***** Source data *****
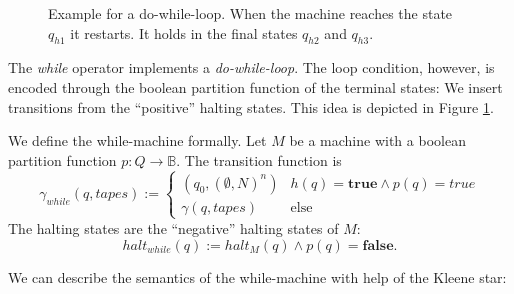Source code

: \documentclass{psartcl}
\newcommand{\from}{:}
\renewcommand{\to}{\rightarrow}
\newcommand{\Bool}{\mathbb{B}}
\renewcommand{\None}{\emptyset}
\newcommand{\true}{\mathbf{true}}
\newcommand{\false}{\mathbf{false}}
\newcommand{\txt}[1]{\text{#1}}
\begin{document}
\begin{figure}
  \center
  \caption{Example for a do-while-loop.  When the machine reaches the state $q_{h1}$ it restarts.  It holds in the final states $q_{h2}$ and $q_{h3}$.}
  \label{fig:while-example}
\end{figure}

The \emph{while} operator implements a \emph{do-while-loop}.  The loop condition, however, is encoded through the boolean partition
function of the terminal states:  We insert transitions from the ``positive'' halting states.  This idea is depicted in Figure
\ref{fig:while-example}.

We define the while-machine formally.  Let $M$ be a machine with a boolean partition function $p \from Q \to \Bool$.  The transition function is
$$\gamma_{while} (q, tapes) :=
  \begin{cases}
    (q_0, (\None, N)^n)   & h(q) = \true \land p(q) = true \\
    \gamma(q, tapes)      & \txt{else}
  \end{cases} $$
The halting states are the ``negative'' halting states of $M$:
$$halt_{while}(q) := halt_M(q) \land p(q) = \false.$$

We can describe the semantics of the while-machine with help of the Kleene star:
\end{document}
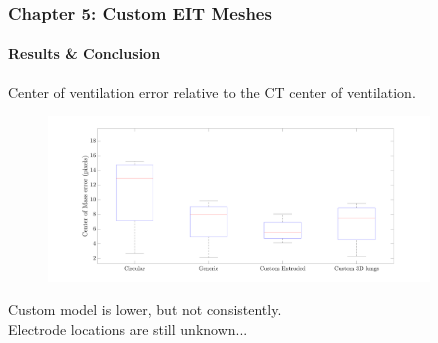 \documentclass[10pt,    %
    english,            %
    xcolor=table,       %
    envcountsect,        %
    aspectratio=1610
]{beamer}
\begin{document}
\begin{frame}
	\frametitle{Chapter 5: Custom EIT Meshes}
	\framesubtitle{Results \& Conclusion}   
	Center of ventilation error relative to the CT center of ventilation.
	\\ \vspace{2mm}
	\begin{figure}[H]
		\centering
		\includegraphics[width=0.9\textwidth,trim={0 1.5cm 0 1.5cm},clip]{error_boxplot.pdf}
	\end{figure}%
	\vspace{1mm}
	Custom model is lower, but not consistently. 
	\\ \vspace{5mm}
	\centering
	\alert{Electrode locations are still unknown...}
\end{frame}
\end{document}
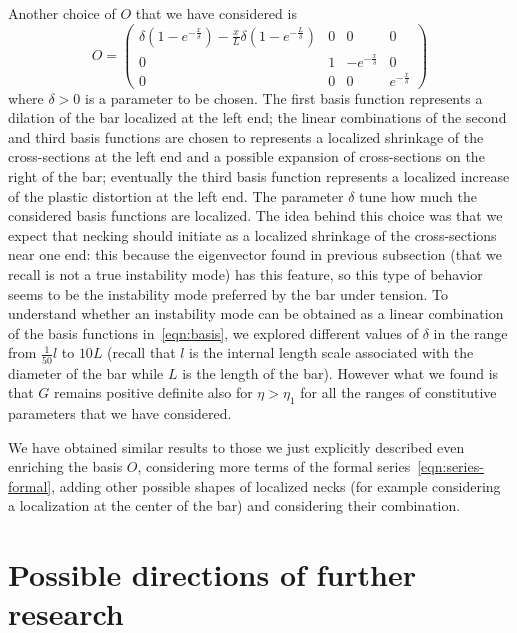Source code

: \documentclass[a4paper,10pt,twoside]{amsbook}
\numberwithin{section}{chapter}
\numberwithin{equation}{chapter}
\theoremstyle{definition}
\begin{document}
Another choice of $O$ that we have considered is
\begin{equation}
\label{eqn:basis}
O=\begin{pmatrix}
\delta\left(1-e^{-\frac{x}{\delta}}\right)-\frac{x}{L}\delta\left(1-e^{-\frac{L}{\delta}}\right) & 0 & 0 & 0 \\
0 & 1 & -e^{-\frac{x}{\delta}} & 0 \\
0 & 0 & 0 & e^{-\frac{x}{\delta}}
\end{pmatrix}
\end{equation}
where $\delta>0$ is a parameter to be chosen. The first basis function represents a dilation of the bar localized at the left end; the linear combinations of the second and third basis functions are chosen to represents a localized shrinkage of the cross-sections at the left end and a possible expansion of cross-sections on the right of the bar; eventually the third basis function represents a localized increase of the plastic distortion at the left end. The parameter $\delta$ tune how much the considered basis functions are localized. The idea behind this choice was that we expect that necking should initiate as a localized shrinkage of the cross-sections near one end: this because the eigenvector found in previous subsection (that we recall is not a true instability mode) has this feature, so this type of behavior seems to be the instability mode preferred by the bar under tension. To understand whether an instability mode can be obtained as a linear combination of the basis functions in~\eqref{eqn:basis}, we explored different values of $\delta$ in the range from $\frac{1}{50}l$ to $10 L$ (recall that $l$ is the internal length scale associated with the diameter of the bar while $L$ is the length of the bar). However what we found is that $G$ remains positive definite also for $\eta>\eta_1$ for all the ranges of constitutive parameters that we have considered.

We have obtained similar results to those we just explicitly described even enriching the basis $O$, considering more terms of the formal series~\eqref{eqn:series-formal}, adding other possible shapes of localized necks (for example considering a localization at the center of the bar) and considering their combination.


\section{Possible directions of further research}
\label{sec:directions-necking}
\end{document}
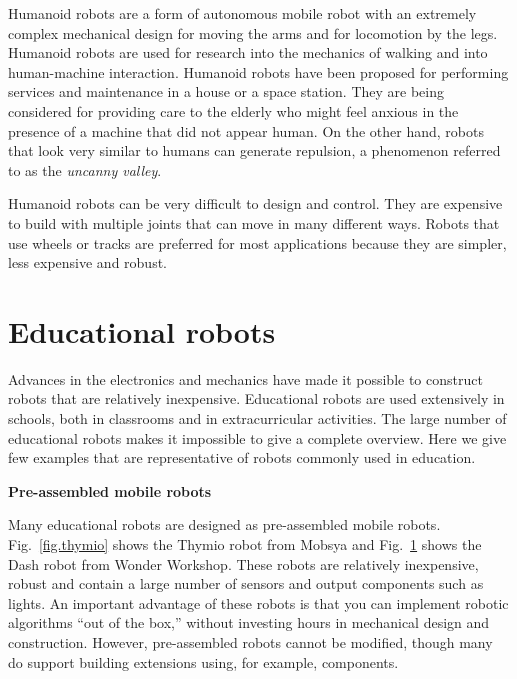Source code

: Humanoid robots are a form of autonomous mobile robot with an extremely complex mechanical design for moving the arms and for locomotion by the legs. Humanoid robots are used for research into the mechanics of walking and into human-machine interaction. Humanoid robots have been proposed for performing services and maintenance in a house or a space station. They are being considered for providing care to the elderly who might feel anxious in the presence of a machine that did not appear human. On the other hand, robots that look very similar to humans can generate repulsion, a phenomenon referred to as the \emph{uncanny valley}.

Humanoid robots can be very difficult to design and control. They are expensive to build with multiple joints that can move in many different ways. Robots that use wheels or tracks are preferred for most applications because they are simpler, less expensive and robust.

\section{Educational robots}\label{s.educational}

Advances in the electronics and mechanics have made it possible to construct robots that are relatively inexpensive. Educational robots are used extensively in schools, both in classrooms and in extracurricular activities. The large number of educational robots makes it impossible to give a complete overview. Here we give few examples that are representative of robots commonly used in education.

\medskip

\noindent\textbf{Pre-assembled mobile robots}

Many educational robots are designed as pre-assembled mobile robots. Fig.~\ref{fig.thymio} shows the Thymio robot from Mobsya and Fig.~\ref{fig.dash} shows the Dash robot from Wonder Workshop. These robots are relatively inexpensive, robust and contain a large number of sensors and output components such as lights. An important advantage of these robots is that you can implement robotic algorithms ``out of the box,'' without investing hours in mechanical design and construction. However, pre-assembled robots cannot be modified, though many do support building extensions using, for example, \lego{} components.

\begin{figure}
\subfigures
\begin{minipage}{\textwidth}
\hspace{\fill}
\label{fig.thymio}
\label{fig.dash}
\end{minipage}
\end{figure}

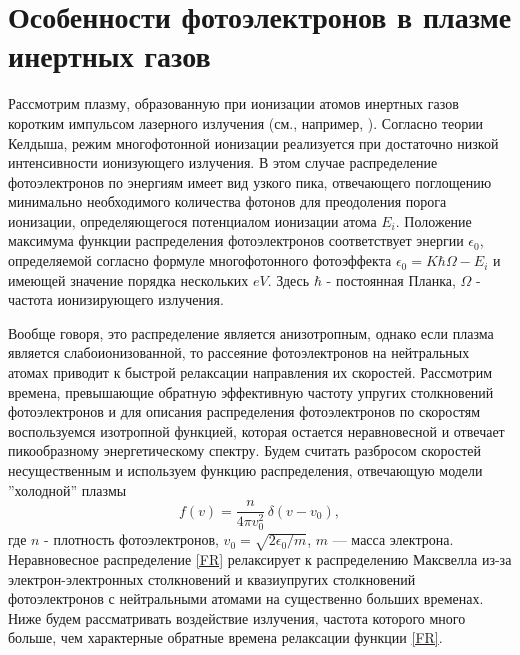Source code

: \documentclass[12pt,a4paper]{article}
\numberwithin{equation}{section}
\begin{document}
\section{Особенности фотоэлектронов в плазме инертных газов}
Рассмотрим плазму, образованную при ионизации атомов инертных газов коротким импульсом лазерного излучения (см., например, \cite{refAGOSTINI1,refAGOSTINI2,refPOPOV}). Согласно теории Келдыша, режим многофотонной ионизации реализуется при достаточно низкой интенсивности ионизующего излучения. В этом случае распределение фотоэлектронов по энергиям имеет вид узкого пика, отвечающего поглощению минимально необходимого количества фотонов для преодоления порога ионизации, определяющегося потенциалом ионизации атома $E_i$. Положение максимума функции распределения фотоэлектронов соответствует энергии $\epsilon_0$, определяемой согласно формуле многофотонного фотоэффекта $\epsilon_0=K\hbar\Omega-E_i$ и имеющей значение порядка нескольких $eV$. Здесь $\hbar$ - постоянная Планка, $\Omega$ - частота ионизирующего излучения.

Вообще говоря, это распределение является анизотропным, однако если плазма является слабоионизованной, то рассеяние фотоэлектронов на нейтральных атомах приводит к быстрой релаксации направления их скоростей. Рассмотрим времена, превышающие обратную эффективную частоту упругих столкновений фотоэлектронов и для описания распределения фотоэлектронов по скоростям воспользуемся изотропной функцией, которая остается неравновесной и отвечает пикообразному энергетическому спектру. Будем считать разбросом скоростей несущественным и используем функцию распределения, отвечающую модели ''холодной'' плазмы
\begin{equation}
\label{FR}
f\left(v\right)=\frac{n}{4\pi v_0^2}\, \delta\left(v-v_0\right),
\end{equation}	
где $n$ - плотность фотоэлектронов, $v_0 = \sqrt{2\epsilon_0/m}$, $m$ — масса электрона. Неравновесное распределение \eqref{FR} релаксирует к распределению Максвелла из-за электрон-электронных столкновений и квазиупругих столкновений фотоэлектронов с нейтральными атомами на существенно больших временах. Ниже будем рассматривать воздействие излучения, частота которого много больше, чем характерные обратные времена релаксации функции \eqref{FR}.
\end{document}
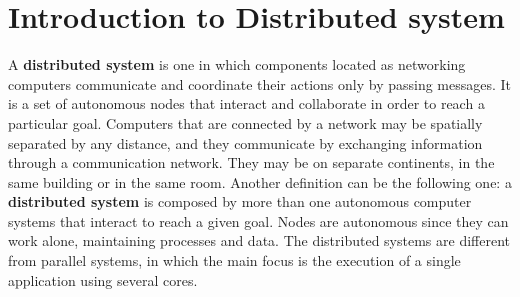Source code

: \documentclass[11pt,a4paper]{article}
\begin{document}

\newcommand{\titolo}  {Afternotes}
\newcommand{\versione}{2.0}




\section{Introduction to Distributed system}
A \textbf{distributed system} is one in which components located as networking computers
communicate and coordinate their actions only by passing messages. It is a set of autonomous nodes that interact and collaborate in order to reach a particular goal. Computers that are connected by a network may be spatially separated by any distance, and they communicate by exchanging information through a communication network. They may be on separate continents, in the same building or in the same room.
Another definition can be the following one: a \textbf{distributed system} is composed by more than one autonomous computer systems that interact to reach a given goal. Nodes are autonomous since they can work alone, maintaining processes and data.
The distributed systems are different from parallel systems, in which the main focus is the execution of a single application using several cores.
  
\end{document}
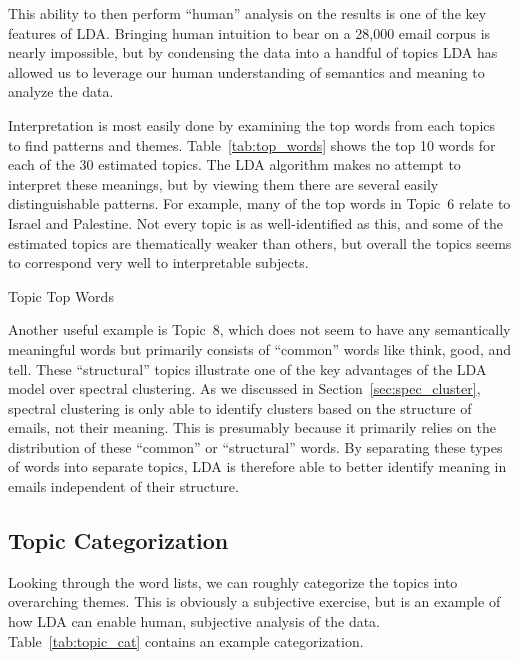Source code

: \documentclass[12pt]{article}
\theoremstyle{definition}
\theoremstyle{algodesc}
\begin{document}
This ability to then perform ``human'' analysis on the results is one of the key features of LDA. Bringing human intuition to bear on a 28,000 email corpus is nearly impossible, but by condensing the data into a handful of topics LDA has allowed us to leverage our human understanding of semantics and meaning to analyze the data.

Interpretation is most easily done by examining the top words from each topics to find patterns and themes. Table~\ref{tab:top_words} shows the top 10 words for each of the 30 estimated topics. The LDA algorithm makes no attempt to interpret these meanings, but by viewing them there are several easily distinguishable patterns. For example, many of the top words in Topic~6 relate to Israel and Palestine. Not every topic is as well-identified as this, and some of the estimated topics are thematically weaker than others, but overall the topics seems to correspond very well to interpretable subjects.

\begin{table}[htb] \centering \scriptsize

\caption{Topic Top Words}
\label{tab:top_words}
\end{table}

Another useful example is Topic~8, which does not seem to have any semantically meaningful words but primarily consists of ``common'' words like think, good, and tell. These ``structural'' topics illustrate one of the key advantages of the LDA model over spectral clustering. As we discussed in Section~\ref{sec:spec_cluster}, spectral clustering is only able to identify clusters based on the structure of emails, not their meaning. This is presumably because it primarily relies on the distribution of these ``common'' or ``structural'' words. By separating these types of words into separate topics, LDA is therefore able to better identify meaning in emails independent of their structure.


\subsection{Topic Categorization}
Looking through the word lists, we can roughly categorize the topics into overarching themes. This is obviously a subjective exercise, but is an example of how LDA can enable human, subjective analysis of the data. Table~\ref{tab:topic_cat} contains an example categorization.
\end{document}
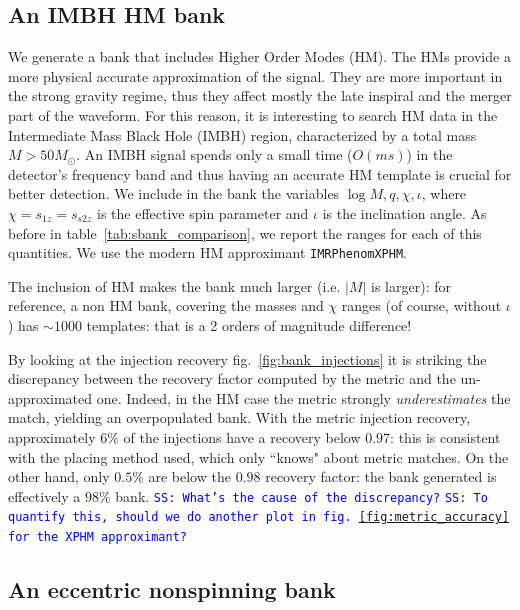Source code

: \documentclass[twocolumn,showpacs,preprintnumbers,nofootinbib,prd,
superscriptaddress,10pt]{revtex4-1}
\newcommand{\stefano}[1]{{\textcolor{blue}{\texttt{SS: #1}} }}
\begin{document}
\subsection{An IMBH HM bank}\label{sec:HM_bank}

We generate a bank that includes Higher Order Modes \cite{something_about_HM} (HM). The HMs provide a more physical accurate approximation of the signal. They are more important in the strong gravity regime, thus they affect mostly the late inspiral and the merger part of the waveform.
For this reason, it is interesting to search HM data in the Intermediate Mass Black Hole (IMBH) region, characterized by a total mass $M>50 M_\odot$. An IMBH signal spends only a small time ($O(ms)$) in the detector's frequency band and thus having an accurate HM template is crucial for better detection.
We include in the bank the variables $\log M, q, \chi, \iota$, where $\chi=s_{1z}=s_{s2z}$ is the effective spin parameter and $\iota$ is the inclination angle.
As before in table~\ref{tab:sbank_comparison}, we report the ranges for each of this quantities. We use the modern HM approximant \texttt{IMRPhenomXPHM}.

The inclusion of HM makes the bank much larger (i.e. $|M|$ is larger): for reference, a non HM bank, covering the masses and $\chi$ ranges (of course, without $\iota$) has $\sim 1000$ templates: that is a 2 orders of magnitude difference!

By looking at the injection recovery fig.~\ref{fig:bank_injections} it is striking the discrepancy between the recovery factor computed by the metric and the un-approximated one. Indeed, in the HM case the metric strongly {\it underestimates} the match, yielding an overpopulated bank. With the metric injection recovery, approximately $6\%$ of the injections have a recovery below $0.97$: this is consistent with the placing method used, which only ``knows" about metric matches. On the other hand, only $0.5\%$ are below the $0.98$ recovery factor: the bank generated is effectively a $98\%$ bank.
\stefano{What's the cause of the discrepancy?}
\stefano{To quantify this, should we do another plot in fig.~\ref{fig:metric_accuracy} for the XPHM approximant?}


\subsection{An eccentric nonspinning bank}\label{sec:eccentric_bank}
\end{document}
*****
— Your instructions —
Every line from the one containing "quantify this, should" through the last line of the entries above must be output exactly. Leave the rest out.

— Task solution —
\stefano{To quantify this, should we do another plot in fig.~\ref{fig:metric_accuracy} for the XPHM approximant?}


\subsection{An eccentric nonspinning bank}\label{sec:eccentric_bank}
\end{document}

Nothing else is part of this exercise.